On 1 Jan 2022, at 1:45 pm, James Gilmour <jgilmour at globalnet.co.uk> wrote:

Richard
I think there is a difference of interpretation here about the "meaning" of incomplete preferences  -  and about not voting.

"Election method (system) is about representing all voters", indeed.  Note your word "voters".  So those electors who choose to opt out by not voting (abstain) are themselves making a conscious decision not to take part is the process of choosing the representatives.  I can see nothing that implies abstentions must be counted.

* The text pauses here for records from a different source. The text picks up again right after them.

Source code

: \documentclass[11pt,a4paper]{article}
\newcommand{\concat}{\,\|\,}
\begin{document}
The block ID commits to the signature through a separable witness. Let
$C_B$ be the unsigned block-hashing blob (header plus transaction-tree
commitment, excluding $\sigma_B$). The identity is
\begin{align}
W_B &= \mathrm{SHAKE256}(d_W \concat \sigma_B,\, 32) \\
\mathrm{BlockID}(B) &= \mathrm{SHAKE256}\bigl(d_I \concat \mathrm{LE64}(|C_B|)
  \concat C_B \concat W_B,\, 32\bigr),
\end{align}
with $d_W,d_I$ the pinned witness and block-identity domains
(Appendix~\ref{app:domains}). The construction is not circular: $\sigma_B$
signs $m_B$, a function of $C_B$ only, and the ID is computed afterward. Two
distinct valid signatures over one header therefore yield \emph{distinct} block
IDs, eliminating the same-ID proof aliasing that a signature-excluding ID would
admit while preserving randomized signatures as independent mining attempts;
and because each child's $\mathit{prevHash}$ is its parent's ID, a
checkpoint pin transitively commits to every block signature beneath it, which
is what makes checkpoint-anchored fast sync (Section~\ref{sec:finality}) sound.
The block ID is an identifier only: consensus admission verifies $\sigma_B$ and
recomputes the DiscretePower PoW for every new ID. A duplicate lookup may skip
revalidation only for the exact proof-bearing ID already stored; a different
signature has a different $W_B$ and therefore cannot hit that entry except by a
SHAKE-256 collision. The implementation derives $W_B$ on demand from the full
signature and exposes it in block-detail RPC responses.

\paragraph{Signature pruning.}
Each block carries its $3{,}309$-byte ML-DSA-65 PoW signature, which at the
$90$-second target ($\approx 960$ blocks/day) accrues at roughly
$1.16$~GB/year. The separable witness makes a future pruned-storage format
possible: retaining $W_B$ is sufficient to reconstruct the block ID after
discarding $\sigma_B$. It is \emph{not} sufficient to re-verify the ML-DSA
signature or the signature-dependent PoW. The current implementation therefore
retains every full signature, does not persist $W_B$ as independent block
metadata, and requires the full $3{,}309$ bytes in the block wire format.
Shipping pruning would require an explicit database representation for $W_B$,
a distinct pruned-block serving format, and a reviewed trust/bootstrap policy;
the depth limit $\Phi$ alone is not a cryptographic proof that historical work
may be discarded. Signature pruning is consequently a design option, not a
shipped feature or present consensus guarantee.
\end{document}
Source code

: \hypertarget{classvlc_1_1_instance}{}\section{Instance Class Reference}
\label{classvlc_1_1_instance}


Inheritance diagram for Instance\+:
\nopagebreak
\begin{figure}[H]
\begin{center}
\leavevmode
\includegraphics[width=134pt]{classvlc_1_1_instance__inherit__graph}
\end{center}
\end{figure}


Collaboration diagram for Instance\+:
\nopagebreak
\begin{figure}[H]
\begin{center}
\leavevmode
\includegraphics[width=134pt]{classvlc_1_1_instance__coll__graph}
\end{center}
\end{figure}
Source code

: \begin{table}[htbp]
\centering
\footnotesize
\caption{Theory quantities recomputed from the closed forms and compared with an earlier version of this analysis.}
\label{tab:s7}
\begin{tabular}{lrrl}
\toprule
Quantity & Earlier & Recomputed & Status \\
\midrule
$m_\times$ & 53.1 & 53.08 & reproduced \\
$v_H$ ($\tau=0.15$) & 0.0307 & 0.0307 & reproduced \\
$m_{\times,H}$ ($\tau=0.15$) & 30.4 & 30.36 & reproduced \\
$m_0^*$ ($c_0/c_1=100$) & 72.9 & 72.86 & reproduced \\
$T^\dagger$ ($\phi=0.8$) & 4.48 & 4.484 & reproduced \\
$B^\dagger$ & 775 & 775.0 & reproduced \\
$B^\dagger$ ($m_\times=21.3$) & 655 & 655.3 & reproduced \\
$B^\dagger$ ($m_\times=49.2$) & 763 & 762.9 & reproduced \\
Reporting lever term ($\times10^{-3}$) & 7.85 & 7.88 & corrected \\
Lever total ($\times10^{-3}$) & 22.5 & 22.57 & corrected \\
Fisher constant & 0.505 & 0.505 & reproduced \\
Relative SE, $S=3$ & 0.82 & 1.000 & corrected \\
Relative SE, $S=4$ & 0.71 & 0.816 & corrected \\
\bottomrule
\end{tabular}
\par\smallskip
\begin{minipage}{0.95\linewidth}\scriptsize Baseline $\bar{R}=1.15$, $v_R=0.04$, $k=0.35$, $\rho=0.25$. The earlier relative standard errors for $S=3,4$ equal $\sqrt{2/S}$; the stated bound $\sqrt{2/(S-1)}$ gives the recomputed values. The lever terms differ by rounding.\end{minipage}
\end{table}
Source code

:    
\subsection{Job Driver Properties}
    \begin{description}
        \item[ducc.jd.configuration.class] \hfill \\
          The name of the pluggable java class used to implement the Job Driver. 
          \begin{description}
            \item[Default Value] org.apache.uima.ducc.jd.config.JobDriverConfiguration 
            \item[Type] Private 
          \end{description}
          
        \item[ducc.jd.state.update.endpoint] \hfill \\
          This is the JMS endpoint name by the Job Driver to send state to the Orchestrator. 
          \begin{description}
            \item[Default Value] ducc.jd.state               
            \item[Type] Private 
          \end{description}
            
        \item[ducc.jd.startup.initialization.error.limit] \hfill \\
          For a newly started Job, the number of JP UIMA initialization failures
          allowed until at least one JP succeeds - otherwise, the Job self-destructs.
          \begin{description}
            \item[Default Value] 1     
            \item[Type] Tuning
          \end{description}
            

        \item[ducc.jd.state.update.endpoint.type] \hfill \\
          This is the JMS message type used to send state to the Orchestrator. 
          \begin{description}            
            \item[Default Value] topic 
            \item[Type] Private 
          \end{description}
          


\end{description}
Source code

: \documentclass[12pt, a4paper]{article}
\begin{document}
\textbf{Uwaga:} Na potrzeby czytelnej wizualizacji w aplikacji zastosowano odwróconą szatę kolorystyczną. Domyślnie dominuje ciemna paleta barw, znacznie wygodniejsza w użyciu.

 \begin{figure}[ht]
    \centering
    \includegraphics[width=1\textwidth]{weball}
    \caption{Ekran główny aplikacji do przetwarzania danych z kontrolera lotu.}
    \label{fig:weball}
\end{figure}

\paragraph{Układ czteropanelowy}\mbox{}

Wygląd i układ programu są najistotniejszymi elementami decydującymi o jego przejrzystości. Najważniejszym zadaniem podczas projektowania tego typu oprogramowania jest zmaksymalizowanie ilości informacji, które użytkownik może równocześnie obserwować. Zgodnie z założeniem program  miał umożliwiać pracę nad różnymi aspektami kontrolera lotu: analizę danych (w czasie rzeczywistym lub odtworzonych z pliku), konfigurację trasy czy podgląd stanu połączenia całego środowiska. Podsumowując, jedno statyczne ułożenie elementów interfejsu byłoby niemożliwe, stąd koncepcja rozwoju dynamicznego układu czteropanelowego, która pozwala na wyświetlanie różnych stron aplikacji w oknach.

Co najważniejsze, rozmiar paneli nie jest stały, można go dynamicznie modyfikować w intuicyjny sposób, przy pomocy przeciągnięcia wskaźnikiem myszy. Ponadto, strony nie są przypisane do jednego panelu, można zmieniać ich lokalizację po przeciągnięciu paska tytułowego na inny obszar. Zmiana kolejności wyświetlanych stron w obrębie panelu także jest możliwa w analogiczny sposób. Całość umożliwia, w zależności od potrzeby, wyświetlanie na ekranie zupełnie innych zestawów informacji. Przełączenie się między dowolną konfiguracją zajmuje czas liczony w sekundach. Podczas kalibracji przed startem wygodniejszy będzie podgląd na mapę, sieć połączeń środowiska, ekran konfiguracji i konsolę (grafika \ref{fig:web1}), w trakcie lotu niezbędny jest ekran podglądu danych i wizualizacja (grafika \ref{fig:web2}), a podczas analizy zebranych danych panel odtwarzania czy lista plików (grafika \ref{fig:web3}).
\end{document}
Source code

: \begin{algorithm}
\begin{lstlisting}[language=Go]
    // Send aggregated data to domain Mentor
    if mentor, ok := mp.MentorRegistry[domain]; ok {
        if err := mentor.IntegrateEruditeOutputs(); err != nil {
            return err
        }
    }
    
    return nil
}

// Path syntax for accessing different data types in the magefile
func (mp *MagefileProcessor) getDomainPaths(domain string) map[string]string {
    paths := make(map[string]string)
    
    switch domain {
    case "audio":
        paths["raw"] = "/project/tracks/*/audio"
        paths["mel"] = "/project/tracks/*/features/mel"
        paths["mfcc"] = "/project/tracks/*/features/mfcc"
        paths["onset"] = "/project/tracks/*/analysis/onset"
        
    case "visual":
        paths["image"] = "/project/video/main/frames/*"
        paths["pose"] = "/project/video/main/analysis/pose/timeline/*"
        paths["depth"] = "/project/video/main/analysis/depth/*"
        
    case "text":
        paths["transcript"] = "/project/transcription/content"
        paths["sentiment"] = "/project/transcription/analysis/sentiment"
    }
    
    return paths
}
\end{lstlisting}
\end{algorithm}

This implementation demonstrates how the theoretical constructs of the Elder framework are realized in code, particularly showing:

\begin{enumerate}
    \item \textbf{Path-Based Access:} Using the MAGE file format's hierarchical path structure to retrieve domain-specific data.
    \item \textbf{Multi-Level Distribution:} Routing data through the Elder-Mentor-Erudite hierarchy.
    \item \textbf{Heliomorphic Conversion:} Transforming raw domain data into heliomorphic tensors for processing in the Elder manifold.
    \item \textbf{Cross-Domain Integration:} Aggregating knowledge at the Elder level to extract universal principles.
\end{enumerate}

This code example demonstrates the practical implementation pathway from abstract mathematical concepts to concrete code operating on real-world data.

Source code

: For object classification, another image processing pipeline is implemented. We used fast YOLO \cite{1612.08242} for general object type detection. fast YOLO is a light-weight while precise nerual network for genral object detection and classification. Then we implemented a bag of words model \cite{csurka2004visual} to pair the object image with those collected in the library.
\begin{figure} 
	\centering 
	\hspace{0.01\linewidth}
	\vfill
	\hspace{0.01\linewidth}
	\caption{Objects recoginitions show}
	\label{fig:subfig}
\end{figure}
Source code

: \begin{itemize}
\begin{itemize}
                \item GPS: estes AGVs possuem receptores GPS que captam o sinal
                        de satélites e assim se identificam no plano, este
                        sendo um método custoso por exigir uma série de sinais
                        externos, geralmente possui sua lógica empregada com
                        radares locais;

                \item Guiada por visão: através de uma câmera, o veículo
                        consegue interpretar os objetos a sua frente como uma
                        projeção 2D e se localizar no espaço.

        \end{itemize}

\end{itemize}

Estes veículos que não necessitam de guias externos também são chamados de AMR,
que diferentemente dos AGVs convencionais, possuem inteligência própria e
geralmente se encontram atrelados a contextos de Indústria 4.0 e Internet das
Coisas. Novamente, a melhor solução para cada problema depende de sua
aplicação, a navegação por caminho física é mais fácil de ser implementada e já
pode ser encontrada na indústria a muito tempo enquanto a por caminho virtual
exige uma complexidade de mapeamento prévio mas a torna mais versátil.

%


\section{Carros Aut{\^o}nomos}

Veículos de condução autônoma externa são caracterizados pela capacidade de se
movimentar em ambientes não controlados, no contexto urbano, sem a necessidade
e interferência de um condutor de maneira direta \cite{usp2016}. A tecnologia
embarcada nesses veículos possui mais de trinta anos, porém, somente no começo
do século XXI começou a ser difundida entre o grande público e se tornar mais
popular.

Similarly, in an STV-PR election I always understood that any second and subsequent preferences indicated contingency choices that would come into play only if your first choice candidate was excluded (because too few voters supported him) or was already elected (and so did not need your support, and could not in due proportion also represent you).  When a voter does not mark a preference against every candidates on her ballot paper, she is telling the Returning Officer to give effect to the preferences she has marked, and then said: "If it comes to a choice among any of the remaining candidates (whom I have not marked), I am not able or don't wish to express any preference among them and I am happy to leave any choice that has to be made among those candidates to those voters who do have preferences among those candidates.

James Gilmour


> -----Original Message-----
> From: Election-Methods [mailto:election-methods-bounces at lists.electorama.com] On Behalf Of Richard Lung
> Sent: 30 December 2021 18:44
> To: Forest Simmons <forest.simmons21 at gmail.com>; EM <Election-methods at lists.electorama.com>
> Subject: Re: [EM] Tie Breaking Version of Burial Resistant Method
> 
> Election method is about representing all voters, not about beating other candidates. A frequent objection to the latter
> approach is that in ruling out candidates, voter information about them is being lost.
> 
> The key to progress in election method is to count all the preferential information supplied by the voters. That means not
> only counting votes that help to elect, but counting votes that help to exclude. Hence, my binomial count. Which also
> implies the abstentions must be counted. --  To properly balance the books, all preferences must be counted.
> 
> Regards,
> Richard Lung.
> 
> 
>> On 30/12/2021 00:00, Forest Simmons wrote:
>> Let's say a candidate is at the "bottom" of a set of candidates if it
>> is not ranked above even one member of the set.
>> 
>> The basic method is to elect the candidate who on the most ballots
>> pairwise beats every bottom candidate.
>> 
>> Here's the procedure Proc(Beta) with built in tie breaker:
>> 
>> Beta is the set of ballots serving as input for this election
>> procedure. Let K be the set of candidates ranked by the ballots of Beta.
>> 
>> For each candidate X in K let n(X) be the number of ballots B in Beta
>> on which X pairwise beats every bottom candidate of B.
>> 
>> Let T be the set argmax(n(X)), i.e.the tied winning set. If T has only
>> one member, elect that member. Else if T=K, i.e. all candidates are in
>> an exact tie, then elect by random ballot from K. Otherwise, elect
>> Proc(Beta(T)), i.e. apply this procedure recursively to the set of
>> ballots restricted to T.
>> 
>> Without the tiebreaking extension, this method is about as susceptible
>> to ties as Implicit Approval.
>> 
>> Simple random ballot would be adequate for this single winner method,
>> but to get an "order of finish" method based on the function
>> X---->n(X) the recursive version would be very appropriate .... by
>> transforming n(X) into a polynomial in powers of epsilon with an
>> additional term for each recursive pass through the procedure.